Setelah Jing Chengjian pergi, Jingshu berhenti membuat keributan dan tertidur dengan tenang.
Dalam beberapa hari berikutnya, semua orang menyadari bahwa Jing Chengyao, yang selalu tenang, sepertinya sedang memikirkan sesuatu.
Jing Haoning memandang putranya dengan mata gelap, dan berkata sambil berpikir: "Latihan seni bela diri perlu dilakukan selangkah demi selangkah. Perhatikan istirahat. Bagaimana kamu bisa mengangkat pedang jika kamu tidak bisa merawat tubuhmu dengan baik?"
"Saya mengerti, Ayah."
Sambil berbicara, Jing Chengyao melirik ke belakang dan melihat Jing Chengan dan Jing Chengjian membuat adiknya tertawa, dan hatinya dipenuhi naik turun.
Malam itu, ketika semua orang tertidur, Jing Chengyao membangunkan Jing Chengan dan membawanya pergi dari tim pengasingan.
Jing Chengan mengusap matanya yang mengantuk dan menatap punggungnya dengan samar: "Ada apa, saudara?"
Jing Chengyao berbalik, wajahnya seserius batu: "Apa yang kamu ketahui tentang adikku?"
Jing Chengan tiba-tiba menjadi energik: "Apa yang kamu tahu?"
"Tadi kamu bilang ikan itu ditangkap oleh adikku. Tahukah kamu kalau makanan yang tiba-tiba muncul di sepanjang jalan dan ketel yang diisi udara tipis itu bukan dibawa oleh nenek moyang?"

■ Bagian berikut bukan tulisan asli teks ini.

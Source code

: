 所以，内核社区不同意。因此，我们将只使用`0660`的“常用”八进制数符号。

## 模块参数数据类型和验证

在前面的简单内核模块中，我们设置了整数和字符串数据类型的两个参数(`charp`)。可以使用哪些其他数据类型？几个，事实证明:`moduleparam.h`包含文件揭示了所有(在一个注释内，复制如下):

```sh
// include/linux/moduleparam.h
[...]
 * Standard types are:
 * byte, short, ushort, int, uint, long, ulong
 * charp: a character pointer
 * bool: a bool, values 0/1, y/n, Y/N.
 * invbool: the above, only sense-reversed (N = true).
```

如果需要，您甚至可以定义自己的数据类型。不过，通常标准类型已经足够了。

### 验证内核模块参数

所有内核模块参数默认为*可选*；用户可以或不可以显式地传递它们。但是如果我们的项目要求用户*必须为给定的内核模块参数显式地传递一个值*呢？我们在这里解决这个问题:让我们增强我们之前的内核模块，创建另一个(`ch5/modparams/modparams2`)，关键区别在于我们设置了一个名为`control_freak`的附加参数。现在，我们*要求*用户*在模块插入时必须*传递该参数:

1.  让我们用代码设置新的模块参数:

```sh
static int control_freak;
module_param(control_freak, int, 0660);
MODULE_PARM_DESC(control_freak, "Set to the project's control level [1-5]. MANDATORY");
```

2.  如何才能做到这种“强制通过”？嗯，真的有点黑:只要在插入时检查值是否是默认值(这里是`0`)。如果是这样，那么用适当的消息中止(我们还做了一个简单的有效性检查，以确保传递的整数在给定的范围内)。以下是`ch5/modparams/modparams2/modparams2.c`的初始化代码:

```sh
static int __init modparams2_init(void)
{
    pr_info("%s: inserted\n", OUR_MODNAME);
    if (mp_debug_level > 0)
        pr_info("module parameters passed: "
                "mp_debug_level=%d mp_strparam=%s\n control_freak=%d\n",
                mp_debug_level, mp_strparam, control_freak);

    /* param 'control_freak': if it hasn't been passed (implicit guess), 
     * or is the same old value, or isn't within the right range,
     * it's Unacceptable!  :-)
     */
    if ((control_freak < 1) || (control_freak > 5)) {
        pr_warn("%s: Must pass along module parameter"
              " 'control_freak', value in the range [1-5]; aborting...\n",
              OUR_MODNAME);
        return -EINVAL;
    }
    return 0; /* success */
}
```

Baru kemudian Jing Chengan menyadari bahwa kakak tertuanya mencurigai adiknya, dan dia mengerutkan bibir.
Ketika dia hendak mengatakan sesuatu, kakak tertua menutup mulutnya dan mencegahnya berbicara. Sekarang kakak tertua ingin tahu, dia menolak untuk mengatakan apapun!
Mereka adalah saudara dari ibu yang sama. Jing Chengyao langsung memahami sikap Jing Chengan.
Mata Jing Chengyao tiba-tiba menjadi dingin, seperti bulan sabit di musim dingin, membuat orang merasa takut.
"Apakah kamu ingin masalah ini diketahui olehku, atau kepada semua orang tuaku?"
Jing Chengan bergidik, ketakutan terlihat di matanya, dan dia tidak bisa menahan diri untuk tidak berkata: "Kakak, kakak adalah dewa."